那個軍卒看了看握著銀子的右手,遲疑了一下,說道:“好,那我進去通稟一聲,至於我家大人見不見你,那就不知道了。”

說完,他剛要轉身進去,張顧便一把拉住了他,低聲道:“兄弟,你還沒說你們都尉大人怎麼稱呼呢?”

“我家都尉大人姓劉。”那個軍卒回了一句,又轉身往裡面走,順便把自己的右手給另一個守轅門的瘦軍卒看了一眼。

那意思是收了銀子了,別聲張,回頭一起分錢。

那瘦軍卒點了一下頭,朝著他擺了擺手,讓他趕緊去稟報。

張顧也沒站在那裡等著,而是湊到那瘦軍卒身邊,還沒說話,先是一翻手,一塊碎銀子便悄悄的遞了過去。

“兄弟,想打聽點事兒。”張顧低聲說道。

那瘦軍卒見到張顧手中的碎銀子,眼睛一亮,忙伸手抓了過去,順手塞到袖子裡。

“想打聽什麼?”那瘦軍卒低聲問道。

張顧左右看了看,像是在跟別人接頭似的,低聲說道:“就想問問你家都尉大人喜歡去哪個青樓裡轉悠?

還有,他喜歡的小娘子是哪一個?

兄弟,別跟我說你不知道啊,都尉大人的這點私密事兒怕是除了他婆娘不知道,誰都知道吧?”

“呦呵,看不出來啊,這個你都懂?”那瘦軍卒笑道。

張顧呵呵一笑道:“這有什麼稀奇的?我們寮方城的都尉大人就是這樣,整個寮方城除了他婆娘不知道,誰都知道他喜歡百花樓的小豔紅。

怎麼樣?兄弟,透露個風聲如何?”

“好,這不算大事兒。
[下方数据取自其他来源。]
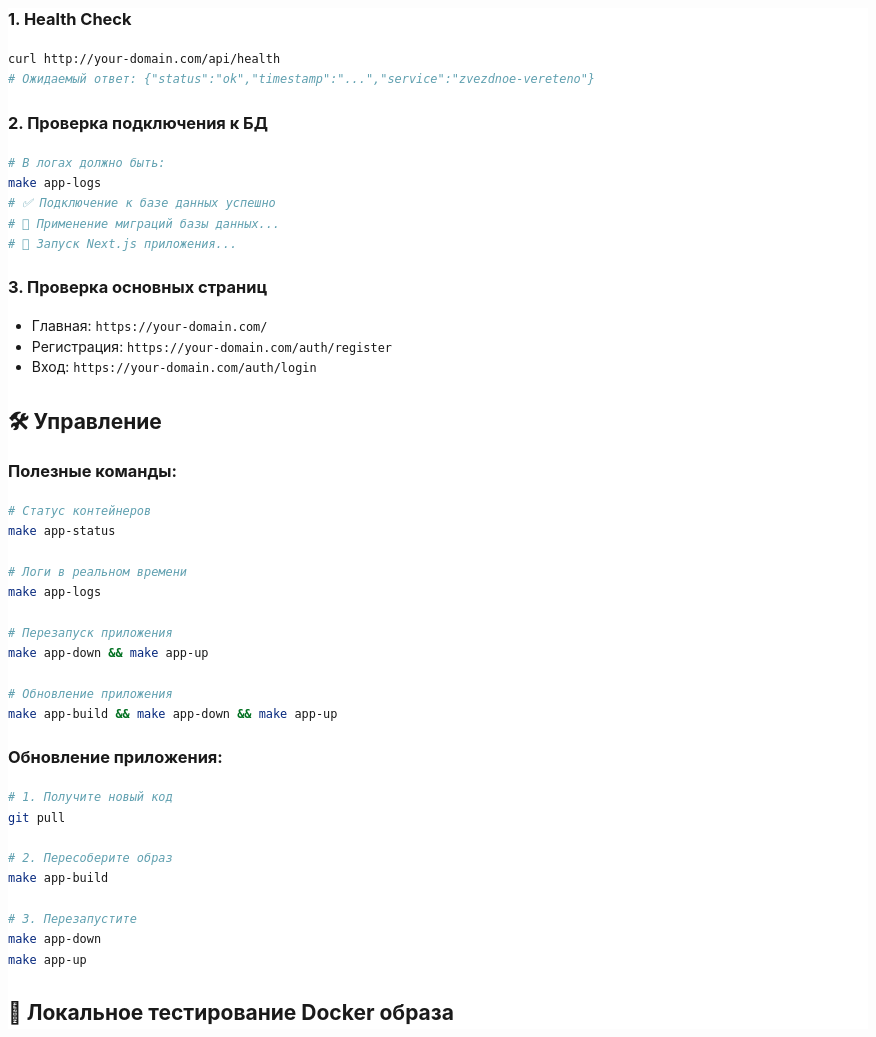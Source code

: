### 1. Health Check
```bash
curl http://your-domain.com/api/health
# Ожидаемый ответ: {"status":"ok","timestamp":"...","service":"zvezdnoe-vereteno"}
```

### 2. Проверка подключения к БД
```bash
# В логах должно быть:
make app-logs
# ✅ Подключение к базе данных успешно
# 🔄 Применение миграций базы данных...
# 🌟 Запуск Next.js приложения...
```

### 3. Проверка основных страниц
- Главная: `https://your-domain.com/`
- Регистрация: `https://your-domain.com/auth/register`
- Вход: `https://your-domain.com/auth/login`

## 🛠️ Управление

### Полезные команды:
```bash
# Статус контейнеров
make app-status

# Логи в реальном времени
make app-logs

# Перезапуск приложения
make app-down && make app-up

# Обновление приложения
make app-build && make app-down && make app-up
```

### Обновление приложения:
```bash
# 1. Получите новый код
git pull

# 2. Пересоберите образ
make app-build

# 3. Перезапустите
make app-down
make app-up
```

## 🔧 Локальное тестирование Docker образа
”那瘦軍卒笑道。

跟著他也四周圍的看了一圈,而後低聲說道:“我家劉都尉最長去的是豔春樓,他的姘頭叫餘四娘,嘿嘿,才十七歲,水靈得很啊。”

張顧笑道:“兄弟你沒找機會去試試那也小娘子?”

“噓……。”那個瘦軍卒把手指豎在嘴前噓了一聲,又左右看了看,低聲罵道:“你他孃的不能胡說八道啊。
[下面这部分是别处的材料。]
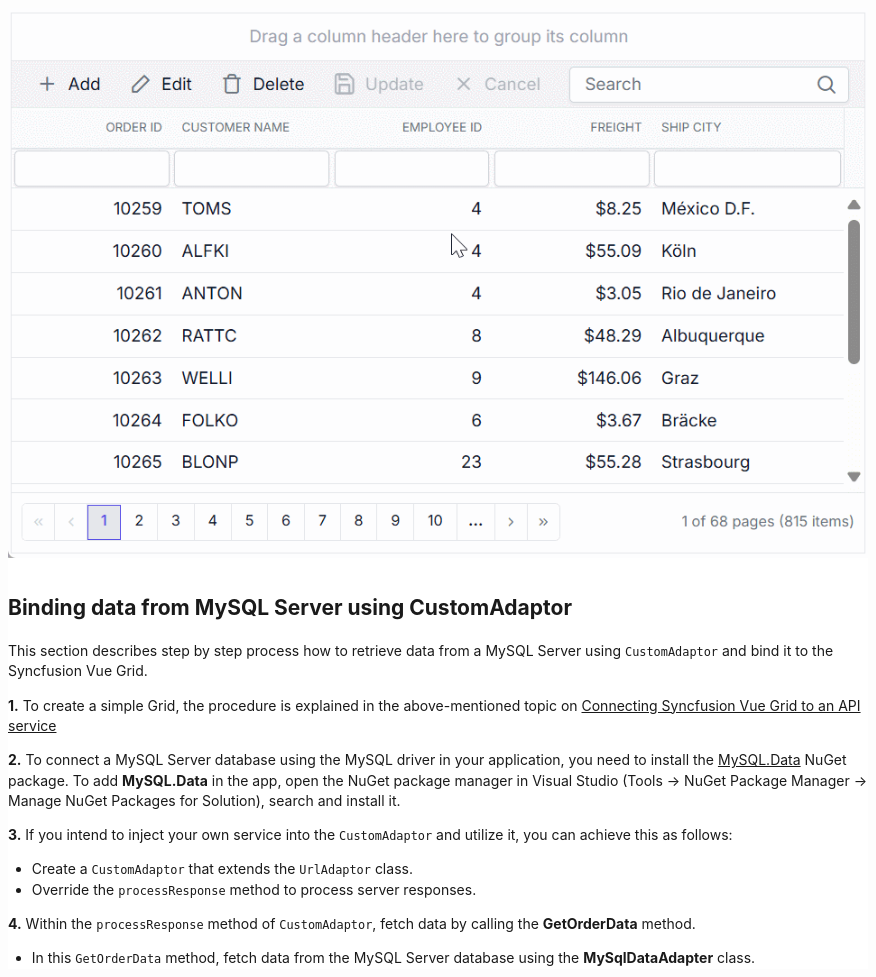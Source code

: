 ![Grid bound with MySQL Server data](../images/DB-grid-action.gif)

## Binding data from MySQL Server using CustomAdaptor

This section describes step by step process how to retrieve data from a MySQL Server using `CustomAdaptor` and bind it to the Syncfusion Vue Grid.

**1.** To create a simple Grid, the procedure is explained in the above-mentioned topic on [Connecting Syncfusion Vue Grid to an API service](#connecting-syncfusion-vue-grid-to-an-api-service)

**2.** To connect a MySQL Server database using the MySQL driver in your application, you need to install the [MySQL.Data](https://www.nuget.org/packages/MySql.Data) NuGet package. To add **MySQL.Data** in the app, open the NuGet package manager in Visual Studio (Tools → NuGet Package Manager → Manage NuGet Packages for Solution), search and install it.

**3.** If you intend to inject your own service into the `CustomAdaptor` and utilize it, you can achieve this as follows:

  * Create a `CustomAdaptor` that extends the `UrlAdaptor` class.
  * Override the `processResponse` method to process server responses.

**4.** Within the `processResponse` method of `CustomAdaptor`, fetch data by calling the **GetOrderData** method.

  * In this `GetOrderData` method, fetch data from the MySQL Server database using the **MySqlDataAdapter** class.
我家大人把餘四娘看得緊著呢,敢盯上餘四孃的都被打斷了腿,兄弟你別害我。”

張顧笑道:“我知道了,不會亂說的。

對了,知道前些日子被扣的那些人嗎?”

“我就說嘛,你應該就是來撈人的。”那瘦軍卒笑道:“那些人連人帶東西都被扣在軍營裡了。

不過兄弟,你想撈人怕是有些難啊。”

張顧忙問道:“兄弟,這話怎麼說?”

他說著,又是一塊碎銀子塞過去,說道:“兄弟幫個忙,說清楚點。”

那瘦軍卒心裡一喜,兩塊碎銀子加起來得有三兩,他一年也就這些軍餉罷了。

眼見張顧大方得緊,也顧不得什麼該說什麼不該說了:“糧食是送給允州城城衛軍的沒錯吧?”

張顧點了點頭。

“不知道吧?這批軍糧是郡守大人命令我家都尉扣下來的。”那瘦軍卒一邊四面瞄著,一邊說道:“我家都尉大人是郡守大人的,你們家的軍糧卻是送到郡尉大人那裡的。

兄弟,這下明白了嗎?沒有郡守大人的手令,你別想撈人出去。”

“果然如此啊。”張顧在心裡嘆了口氣。